= Work order =
Exactly and only the lines from the first entry through the line with "Grundsätzlich ist der" should be copied, both ends included, with no pictures.

= Records =
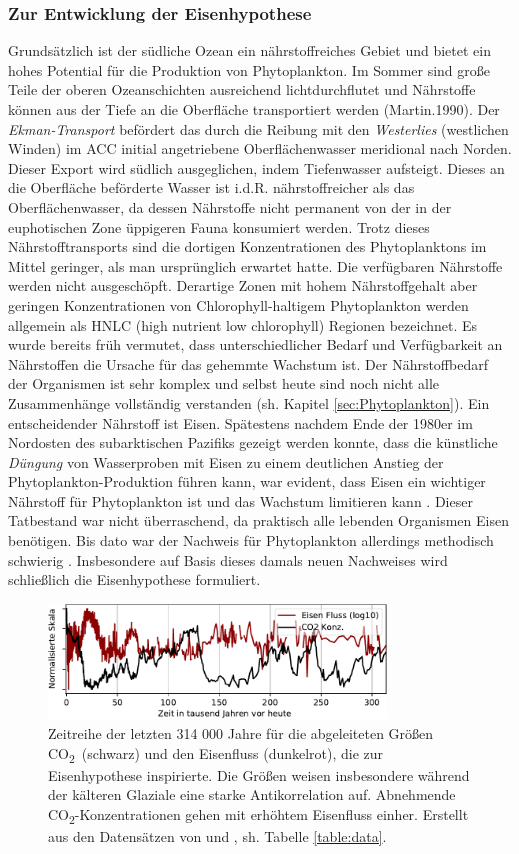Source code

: \documentclass[12pt,a4paper,onecolumn,headheight=30pt]{scrartcl}
\newcommand{\cotwo}{CO\textsubscript{2}}
\begin{document}
\subsubsection{Zur Entwicklung der Eisenhypothese}
Grundsätzlich ist der südliche Ozean ein nährstoffreiches Gebiet und
bietet ein hohes Potential für die Produktion von Phytoplankton. Im Sommer sind große Teile der oberen Ozeanschichten ausreichend lichtdurchflutet und Nährstoffe können aus der Tiefe an die Oberfläche transportiert werden (Martin.1990). Der \textit{Ekman-Transport} befördert das durch die Reibung mit den \textit{Westerlies} (westlichen Winden) im ACC initial angetriebene Oberflächenwasser meridional nach Norden. Dieser Export wird südlich ausgeglichen, indem Tiefenwasser aufsteigt. Dieses an die Oberfläche beförderte Wasser ist i.d.R. nährstoffreicher als das Oberflächenwasser, da dessen Nährstoffe nicht permanent von der in der euphotischen Zone üppigeren Fauna konsumiert werden. Trotz dieses Nährstofftransports sind die dortigen Konzentrationen des Phytoplanktons im Mittel geringer, als man ursprünglich erwartet hatte. Die verfügbaren Nährstoffe werden nicht ausgeschöpft. Derartige Zonen mit hohem Nährstoffgehalt aber geringen Konzentrationen von Chlorophyll-haltigem Phytoplankton werden allgemein als HNLC (high nutrient low chlorophyll) Regionen bezeichnet. Es wurde bereits früh vermutet, dass unterschiedlicher Bedarf und Verfügbarkeit an Nährstoffen die Ursache für das gehemmte Wachstum ist. Der Nährstoffbedarf der Organismen ist sehr komplex und selbst heute sind noch nicht alle Zusammenhänge vollständig verstanden (sh. Kapitel \ref{sec:Phytoplankton}). Ein entscheidender Nährstoff ist Eisen. Spätestens nachdem Ende der 1980er im Nordosten des subarktischen Pazifiks gezeigt werden konnte, dass die künstliche \textit{Düngung} von Wasserproben mit Eisen zu einem deutlichen Anstieg der Phytoplankton-Produktion führen kann, war evident, dass Eisen ein wichtiger Nährstoff für Phytoplankton ist und das Wachstum limitieren kann \citep{Martin.1988}. Dieser Tatbestand war nicht überraschend, da praktisch alle lebenden Organismen Eisen benötigen. Bis dato war der Nachweis für Phytoplankton allerdings methodisch schwierig \citep{Martin.1988}. Insbesondere auf Basis dieses damals neuen Nachweises wird schließlich die Eisenhypothese formuliert.
\begin{figure}[htbp]
\centering
\includegraphics[width=0.8\textwidth]{bilder/co2_iron.pdf}
\caption{Zeitreihe der letzten 314 000 Jahre für die abgeleiteten Größen \cotwo \ (schwarz) und den Eisenfluss (dunkelrot), die zur Eisenhypothese inspirierte. Die Größen weisen insbesondere während der kälteren Glaziale eine starke Antikorrelation auf. Abnehmende \cotwo -Konzentrationen gehen mit erhöhtem Eisenfluss einher. Erstellt aus den Datensätzen von \cite{Bereiter.2015} und \cite{Vallelonga.2013}, sh. Tabelle \ref{table:data}.}   \label{fig:co2iron}
\end{figure}
\end{document}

= The answer =
Source code

: \documentclass[12pt,a4paper,onecolumn,headheight=30pt]{scrartcl}
\newcommand{\cotwo}{CO\textsubscript{2}}
\begin{document}
\subsubsection{Zur Entwicklung der Eisenhypothese}
Grundsätzlich ist der südliche Ozean ein nährstoffreiches Gebiet und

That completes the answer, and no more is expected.